The effect of two cardiac sarcolemmal inhibitory peptides, the 20-amino acid exchange inhibitory peptide (XIP) and the molluscan cardioexcitatory tetrapeptide amide Phe-Met-Arg-Phe-NH2 (FMRFa), were tested in dialyzed squid giant axons. XIP injected into axons causes a maximal inhibition of 52 +/- 8% (n = 6) in the external Na (Nao)-dependent Ca efflux. The inhibitory effect was the same in axons dialyzed with saturating intracellular Ca (Cai) concentration (100 microM) and no MgATP or in axons containing submicromolar Cai concentrations (0.7 microM) and 2 mM MgATP. FMRFa, a peptide that shows no obvious homology with XIP, also causes a marked inhibition in Nao-dependent Ca efflux. As in cardiac sarcolemmal vesicles, the peptide inhibits with low apparent affinity (Ki = 1.9 microM; n = 5).
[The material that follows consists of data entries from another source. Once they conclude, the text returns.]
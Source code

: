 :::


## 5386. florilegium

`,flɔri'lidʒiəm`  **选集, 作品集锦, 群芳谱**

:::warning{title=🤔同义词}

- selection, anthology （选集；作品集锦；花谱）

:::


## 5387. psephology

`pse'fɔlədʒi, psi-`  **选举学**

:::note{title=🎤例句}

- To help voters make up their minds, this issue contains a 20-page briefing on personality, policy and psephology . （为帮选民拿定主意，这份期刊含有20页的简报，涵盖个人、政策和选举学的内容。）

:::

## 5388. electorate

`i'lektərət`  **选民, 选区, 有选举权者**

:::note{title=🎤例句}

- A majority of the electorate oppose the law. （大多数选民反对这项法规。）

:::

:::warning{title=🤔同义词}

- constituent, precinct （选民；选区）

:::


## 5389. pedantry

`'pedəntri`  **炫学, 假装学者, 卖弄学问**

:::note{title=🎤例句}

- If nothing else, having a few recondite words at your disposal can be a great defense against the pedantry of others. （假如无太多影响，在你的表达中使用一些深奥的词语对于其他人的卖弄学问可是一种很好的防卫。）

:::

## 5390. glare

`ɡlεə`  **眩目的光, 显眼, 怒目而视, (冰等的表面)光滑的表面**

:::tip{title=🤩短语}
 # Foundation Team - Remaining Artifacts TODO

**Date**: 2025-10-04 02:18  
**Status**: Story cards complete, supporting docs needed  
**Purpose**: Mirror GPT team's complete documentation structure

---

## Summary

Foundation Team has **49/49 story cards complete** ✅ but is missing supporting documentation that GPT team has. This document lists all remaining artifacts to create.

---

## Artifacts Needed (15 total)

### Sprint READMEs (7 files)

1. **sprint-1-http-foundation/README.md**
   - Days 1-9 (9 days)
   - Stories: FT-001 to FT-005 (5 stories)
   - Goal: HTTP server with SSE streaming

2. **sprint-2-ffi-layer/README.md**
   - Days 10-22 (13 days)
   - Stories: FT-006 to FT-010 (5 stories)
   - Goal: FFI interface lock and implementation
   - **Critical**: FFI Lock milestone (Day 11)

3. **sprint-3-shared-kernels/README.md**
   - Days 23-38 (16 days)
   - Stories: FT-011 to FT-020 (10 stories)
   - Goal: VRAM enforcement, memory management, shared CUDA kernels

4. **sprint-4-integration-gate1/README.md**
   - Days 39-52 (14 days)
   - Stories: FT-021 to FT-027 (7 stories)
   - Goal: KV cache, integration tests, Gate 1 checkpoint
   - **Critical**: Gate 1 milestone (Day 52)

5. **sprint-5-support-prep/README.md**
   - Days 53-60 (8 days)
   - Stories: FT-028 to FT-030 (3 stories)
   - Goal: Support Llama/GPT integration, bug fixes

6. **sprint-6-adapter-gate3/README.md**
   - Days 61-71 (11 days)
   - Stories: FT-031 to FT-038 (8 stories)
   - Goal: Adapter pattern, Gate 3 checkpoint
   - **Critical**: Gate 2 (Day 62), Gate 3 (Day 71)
Like XIP, FMRFa has the same effect in axons dialyzed with or without MgATP. The data indicate that XIP, which resembles an endogenous calmodulin binding site that may have an autoregulatory function, and the tetrapeptide FM-RFa, which binds to a putative opiate site, both inhibit Na/Ca exchange in squid axons. The sites at which these peptides bind are not related to the nucleotide (MgATP) regulation of Na/Ca exchange. We therefore suggest that these two sites in the vertebrate cardiac Na/Ca exchange are conserved in the invertebrate axon exchanger.